▸ ACTION ITEM: Extract each line holding the word "contains" from the entries.

(Source texts of formatted documents)
= Beginning of Section =

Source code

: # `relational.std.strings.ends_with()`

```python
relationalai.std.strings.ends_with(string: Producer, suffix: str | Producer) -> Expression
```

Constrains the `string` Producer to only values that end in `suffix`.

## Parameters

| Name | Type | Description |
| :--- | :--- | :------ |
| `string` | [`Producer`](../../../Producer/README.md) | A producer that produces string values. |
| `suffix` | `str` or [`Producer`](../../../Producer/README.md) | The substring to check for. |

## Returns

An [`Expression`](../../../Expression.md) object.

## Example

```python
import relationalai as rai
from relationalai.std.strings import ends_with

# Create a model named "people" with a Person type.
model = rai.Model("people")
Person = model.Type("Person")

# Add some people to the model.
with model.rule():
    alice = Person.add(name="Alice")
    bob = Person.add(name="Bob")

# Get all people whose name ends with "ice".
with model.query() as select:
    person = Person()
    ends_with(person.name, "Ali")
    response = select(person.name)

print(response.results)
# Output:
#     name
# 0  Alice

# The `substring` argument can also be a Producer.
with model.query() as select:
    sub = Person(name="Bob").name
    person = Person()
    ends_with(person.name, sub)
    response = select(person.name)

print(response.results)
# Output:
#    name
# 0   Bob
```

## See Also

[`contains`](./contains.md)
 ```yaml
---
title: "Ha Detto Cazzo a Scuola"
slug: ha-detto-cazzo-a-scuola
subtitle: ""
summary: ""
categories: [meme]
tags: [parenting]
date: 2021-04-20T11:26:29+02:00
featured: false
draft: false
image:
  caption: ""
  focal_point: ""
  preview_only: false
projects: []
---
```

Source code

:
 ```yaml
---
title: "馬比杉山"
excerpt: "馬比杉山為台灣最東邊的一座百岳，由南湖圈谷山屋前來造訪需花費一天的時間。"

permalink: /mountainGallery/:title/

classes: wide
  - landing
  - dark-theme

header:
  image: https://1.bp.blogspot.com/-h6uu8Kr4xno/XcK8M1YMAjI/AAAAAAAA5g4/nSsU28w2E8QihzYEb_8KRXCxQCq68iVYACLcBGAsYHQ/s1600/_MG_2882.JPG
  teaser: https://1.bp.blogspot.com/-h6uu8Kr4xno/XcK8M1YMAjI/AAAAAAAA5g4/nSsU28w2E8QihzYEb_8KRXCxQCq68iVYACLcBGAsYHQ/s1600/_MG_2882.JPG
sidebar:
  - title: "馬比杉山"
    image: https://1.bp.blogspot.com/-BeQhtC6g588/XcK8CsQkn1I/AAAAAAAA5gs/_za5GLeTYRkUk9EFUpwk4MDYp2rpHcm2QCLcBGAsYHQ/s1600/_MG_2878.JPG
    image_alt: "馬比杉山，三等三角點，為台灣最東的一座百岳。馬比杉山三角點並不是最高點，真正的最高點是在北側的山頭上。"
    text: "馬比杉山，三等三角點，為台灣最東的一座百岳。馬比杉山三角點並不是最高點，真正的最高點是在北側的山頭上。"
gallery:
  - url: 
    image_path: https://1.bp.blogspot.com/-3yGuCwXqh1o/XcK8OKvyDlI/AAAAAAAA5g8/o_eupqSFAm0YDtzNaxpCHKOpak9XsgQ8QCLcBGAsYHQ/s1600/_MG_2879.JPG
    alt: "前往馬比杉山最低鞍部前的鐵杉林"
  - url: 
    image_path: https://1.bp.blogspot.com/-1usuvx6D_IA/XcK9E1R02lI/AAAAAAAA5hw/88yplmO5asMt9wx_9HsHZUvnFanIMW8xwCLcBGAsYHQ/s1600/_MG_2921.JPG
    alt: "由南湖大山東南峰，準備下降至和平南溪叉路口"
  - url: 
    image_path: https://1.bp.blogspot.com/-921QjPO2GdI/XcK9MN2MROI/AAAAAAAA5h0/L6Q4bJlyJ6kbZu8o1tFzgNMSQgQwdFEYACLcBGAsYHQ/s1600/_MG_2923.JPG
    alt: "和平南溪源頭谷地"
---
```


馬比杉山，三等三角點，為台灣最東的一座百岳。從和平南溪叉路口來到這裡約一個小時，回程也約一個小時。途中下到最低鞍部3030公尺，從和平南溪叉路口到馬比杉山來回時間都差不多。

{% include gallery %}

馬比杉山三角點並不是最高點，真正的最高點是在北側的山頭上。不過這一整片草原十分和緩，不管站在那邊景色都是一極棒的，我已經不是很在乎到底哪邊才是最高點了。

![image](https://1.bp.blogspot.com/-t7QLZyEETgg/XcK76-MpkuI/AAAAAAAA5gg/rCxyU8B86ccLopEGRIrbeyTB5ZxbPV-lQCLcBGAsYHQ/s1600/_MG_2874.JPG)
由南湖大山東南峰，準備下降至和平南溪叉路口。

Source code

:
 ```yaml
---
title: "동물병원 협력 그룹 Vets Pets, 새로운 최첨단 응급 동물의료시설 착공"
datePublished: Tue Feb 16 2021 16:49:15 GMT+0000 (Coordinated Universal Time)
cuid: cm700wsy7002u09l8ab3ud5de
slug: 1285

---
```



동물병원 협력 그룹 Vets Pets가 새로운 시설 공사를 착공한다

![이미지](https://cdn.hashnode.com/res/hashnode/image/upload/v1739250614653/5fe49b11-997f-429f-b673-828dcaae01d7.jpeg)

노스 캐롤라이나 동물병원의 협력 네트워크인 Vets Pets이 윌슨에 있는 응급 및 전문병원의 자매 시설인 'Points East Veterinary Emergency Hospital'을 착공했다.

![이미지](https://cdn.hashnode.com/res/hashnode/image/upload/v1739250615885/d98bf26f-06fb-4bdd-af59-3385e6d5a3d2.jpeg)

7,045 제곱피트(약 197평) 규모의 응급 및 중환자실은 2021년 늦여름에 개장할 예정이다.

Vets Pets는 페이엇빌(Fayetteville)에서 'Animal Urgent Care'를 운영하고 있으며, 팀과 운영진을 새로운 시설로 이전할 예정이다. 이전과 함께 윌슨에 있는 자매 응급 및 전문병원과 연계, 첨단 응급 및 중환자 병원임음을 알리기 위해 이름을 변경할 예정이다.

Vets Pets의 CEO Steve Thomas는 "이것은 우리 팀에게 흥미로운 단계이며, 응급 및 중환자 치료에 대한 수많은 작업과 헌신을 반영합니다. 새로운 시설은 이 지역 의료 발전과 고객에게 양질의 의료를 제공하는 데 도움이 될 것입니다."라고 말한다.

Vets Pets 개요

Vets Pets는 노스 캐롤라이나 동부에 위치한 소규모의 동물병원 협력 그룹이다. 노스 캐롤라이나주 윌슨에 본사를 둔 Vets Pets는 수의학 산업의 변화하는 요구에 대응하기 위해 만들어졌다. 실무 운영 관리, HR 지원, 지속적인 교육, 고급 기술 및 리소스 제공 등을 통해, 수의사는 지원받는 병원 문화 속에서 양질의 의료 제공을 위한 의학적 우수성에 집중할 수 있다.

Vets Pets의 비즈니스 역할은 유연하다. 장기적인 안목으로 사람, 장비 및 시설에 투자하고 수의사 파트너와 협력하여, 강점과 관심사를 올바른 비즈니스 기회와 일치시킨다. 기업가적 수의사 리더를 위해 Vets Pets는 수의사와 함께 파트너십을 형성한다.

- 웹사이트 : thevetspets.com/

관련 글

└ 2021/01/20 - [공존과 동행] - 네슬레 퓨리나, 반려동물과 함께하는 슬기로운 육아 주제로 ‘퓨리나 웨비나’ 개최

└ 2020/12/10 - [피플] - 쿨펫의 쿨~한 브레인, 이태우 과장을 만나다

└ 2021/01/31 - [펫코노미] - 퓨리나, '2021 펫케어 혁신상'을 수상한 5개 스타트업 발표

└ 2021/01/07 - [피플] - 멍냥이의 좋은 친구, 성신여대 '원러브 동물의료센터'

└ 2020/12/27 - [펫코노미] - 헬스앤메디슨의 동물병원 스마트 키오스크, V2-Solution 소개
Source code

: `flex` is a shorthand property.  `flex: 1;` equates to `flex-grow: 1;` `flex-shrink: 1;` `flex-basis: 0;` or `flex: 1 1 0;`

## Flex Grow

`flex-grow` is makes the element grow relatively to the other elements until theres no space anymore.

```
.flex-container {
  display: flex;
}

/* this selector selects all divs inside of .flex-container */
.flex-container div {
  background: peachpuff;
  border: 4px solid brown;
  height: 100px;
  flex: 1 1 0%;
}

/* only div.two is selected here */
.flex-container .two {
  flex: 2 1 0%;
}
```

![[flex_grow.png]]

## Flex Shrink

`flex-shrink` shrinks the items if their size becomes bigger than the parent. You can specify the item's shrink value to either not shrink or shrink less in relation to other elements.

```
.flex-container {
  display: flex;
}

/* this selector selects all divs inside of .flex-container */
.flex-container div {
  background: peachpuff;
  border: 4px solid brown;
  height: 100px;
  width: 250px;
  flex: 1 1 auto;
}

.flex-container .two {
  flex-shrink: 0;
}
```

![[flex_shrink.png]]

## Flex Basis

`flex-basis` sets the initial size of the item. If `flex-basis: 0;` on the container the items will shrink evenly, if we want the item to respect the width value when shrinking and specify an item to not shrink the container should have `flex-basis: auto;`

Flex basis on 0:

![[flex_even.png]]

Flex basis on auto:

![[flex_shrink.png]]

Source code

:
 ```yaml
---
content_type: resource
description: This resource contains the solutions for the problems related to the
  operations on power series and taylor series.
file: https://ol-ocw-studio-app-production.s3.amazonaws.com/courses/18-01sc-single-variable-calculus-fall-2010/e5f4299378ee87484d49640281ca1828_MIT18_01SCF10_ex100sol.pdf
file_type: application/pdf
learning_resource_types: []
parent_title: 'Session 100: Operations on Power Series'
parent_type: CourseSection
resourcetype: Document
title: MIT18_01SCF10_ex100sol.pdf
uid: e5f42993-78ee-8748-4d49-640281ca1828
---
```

= End of Section =

▸ THE COMPLETED TASK:
[`contains`](./contains.md)
description: This resource contains the solutions for the problems related to the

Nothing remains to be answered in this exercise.